--- Data extracts Enclosed Below ---

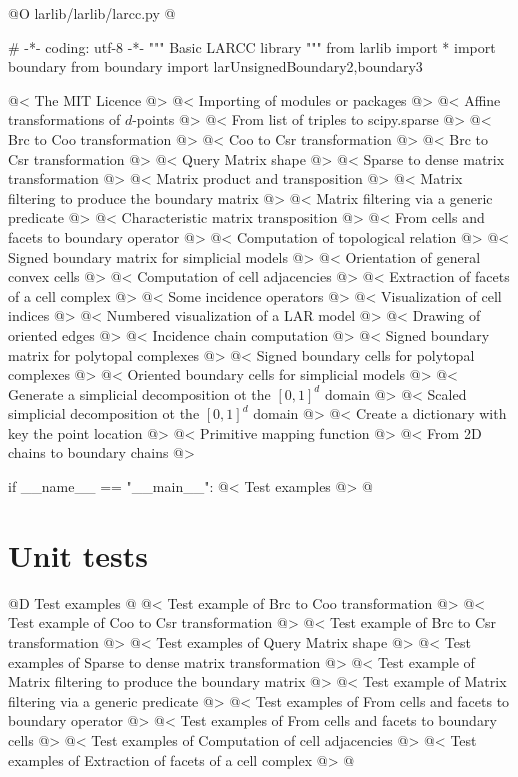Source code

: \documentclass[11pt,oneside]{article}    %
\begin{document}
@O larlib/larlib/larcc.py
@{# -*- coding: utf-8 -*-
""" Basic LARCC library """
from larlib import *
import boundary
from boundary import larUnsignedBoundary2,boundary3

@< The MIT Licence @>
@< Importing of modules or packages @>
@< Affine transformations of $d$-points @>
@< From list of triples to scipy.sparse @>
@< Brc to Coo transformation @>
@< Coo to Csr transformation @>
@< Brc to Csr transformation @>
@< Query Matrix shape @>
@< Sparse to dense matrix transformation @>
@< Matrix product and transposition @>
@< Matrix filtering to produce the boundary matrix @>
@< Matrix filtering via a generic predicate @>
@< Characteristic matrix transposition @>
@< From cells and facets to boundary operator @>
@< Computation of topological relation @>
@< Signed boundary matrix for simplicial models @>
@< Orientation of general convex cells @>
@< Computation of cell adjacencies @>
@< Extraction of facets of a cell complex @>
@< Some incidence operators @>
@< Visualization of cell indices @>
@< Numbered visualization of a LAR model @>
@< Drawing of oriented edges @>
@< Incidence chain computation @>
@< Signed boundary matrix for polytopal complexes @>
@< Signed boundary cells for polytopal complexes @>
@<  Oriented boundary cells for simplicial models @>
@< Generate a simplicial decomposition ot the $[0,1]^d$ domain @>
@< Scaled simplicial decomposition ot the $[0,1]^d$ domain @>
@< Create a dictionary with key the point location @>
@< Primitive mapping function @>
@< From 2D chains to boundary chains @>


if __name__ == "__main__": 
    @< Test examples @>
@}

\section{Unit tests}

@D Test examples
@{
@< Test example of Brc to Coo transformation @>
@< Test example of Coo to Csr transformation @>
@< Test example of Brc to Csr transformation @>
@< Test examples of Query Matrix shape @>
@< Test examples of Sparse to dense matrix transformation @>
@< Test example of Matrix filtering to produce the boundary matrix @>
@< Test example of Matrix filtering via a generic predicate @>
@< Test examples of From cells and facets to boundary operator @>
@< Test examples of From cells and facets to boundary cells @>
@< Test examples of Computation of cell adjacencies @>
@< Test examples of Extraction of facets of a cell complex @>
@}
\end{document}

--- End of Enclosed Data extracts ---

**Your assignment:**
Transcribe the opening line of the listing above, please, and every line after it through the line with "matrix transposition @>", word for word, without pictures.

**Task response:**
Source code

: \documentclass[11pt,oneside]{article}    %
\begin{document}
@O larlib/larlib/larcc.py
@{# -*- coding: utf-8 -*-
""" Basic LARCC library """
from larlib import *
import boundary
from boundary import larUnsignedBoundary2,boundary3

@< The MIT Licence @>
@< Importing of modules or packages @>
@< Affine transformations of $d$-points @>
@< From list of triples to scipy.sparse @>
@< Brc to Coo transformation @>
@< Coo to Csr transformation @>
@< Brc to Csr transformation @>
@< Query Matrix shape @>
@< Sparse to dense matrix transformation @>
@< Matrix product and transposition @>
@< Matrix filtering to produce the boundary matrix @>
@< Matrix filtering via a generic predicate @>
@< Characteristic matrix transposition @>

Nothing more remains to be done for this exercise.